*** Source information ***

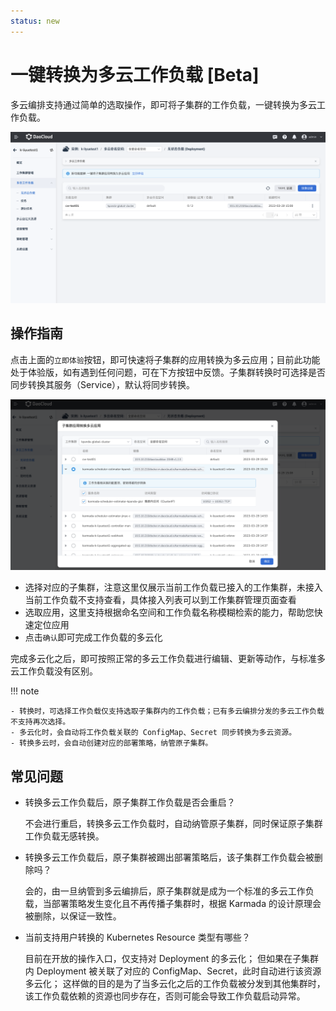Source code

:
 ```yaml
---
status: new
---
```


# 一键转换为多云工作负载 [Beta]

多云编排支持通过简单的选取操作，即可将子集群的工作负载，一键转换为多云工作负载。

![工作负载](../images/promote01.png)

## 操作指南

点击上面的`立即体验`按钮，即可快速将子集群的应用转换为多云应用；目前此功能处于体验版，如有遇到任何问题，可在下方按钮中反馈。子集群转换时可选择是否同步转换其服务（Service），默认将同步转换。

![转换应用](../images/promote02.png)

- 选择对应的子集群，注意这里仅展示当前工作负载已接入的工作集群，未接入当前工作负载不支持查看，具体接入列表可以到工作集群管理页面查看
- 选取应用，这里支持根据命名空间和工作负载名称模糊检索的能力，帮助您快速定位应用
- 点击`确认`即可完成工作负载的多云化

完成多云化之后，即可按照正常的多云工作负载进行编辑、更新等动作，与标准多云工作负载没有区别。

!!! note

    - 转换时，可选择工作负载仅支持选取子集群内的工作负载；已有多云编排分发的多云工作负载不支持再次选择。
    - 多云化时，会自动将工作负载关联的 ConfigMap、Secret 同步转换为多云资源。
    - 转换多云时，会自动创建对应的部署策略，纳管原子集群。

## 常见问题

- 转换多云工作负载后，原子集群工作负载是否会重启？

    不会进行重启，转换多云工作负载时，自动纳管原子集群，同时保证原子集群工作负载无感转换。

- 转换多云工作负载后，原子集群被踢出部署策略后，该子集群工作负载会被删除吗？

    会的，由一旦纳管到多云编排后，原子集群就是成为一个标准的多云工作负载，当部署策略发生变化且不再传播子集群时，根据 Karmada 的设计原理会被删除，以保证一致性。

- 当前支持用户转换的 Kubernetes Resource 类型有哪些？

    目前在开放的操作入口，仅支持对 Deployment 的多云化；
    但如果在子集群内 Deployment 被关联了对应的 ConfigMap、Secret，此时自动进行该资源多云化；
    这样做的目的是为了当多云化之后的工作负载被分发到其他集群时，该工作负载依赖的资源也同步存在，否则可能会导致工作负载启动异常。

***

> **Exercise aim**
Leave out the pictures and copy every record above exactly.

> **Solution to the exercise**
Source code

:
 ```yaml
---
status: new
---
```


# 一键转换为多云工作负载 [Beta]

多云编排支持通过简单的选取操作，即可将子集群的工作负载，一键转换为多云工作负载。

![工作负载](../images/promote01.png)

## 操作指南

点击上面的`立即体验`按钮，即可快速将子集群的应用转换为多云应用；目前此功能处于体验版，如有遇到任何问题，可在下方按钮中反馈。子集群转换时可选择是否同步转换其服务（Service），默认将同步转换。

![转换应用](../images/promote02.png)

- 选择对应的子集群，注意这里仅展示当前工作负载已接入的工作集群，未接入当前工作负载不支持查看，具体接入列表可以到工作集群管理页面查看
- 选取应用，这里支持根据命名空间和工作负载名称模糊检索的能力，帮助您快速定位应用
- 点击`确认`即可完成工作负载的多云化

完成多云化之后，即可按照正常的多云工作负载进行编辑、更新等动作，与标准多云工作负载没有区别。

!!! note

    - 转换时，可选择工作负载仅支持选取子集群内的工作负载；已有多云编排分发的多云工作负载不支持再次选择。
    - 多云化时，会自动将工作负载关联的 ConfigMap、Secret 同步转换为多云资源。
    - 转换多云时，会自动创建对应的部署策略，纳管原子集群。

## 常见问题

- 转换多云工作负载后，原子集群工作负载是否会重启？

    不会进行重启，转换多云工作负载时，自动纳管原子集群，同时保证原子集群工作负载无感转换。

- 转换多云工作负载后，原子集群被踢出部署策略后，该子集群工作负载会被删除吗？

    会的，由一旦纳管到多云编排后，原子集群就是成为一个标准的多云工作负载，当部署策略发生变化且不再传播子集群时，根据 Karmada 的设计原理会被删除，以保证一致性。

- 当前支持用户转换的 Kubernetes Resource 类型有哪些？

    目前在开放的操作入口，仅支持对 Deployment 的多云化；
    但如果在子集群内 Deployment 被关联了对应的 ConfigMap、Secret，此时自动进行该资源多云化；
    这样做的目的是为了当多云化之后的工作负载被分发到其他集群时，该工作负载依赖的资源也同步存在，否则可能会导致工作负载启动异常。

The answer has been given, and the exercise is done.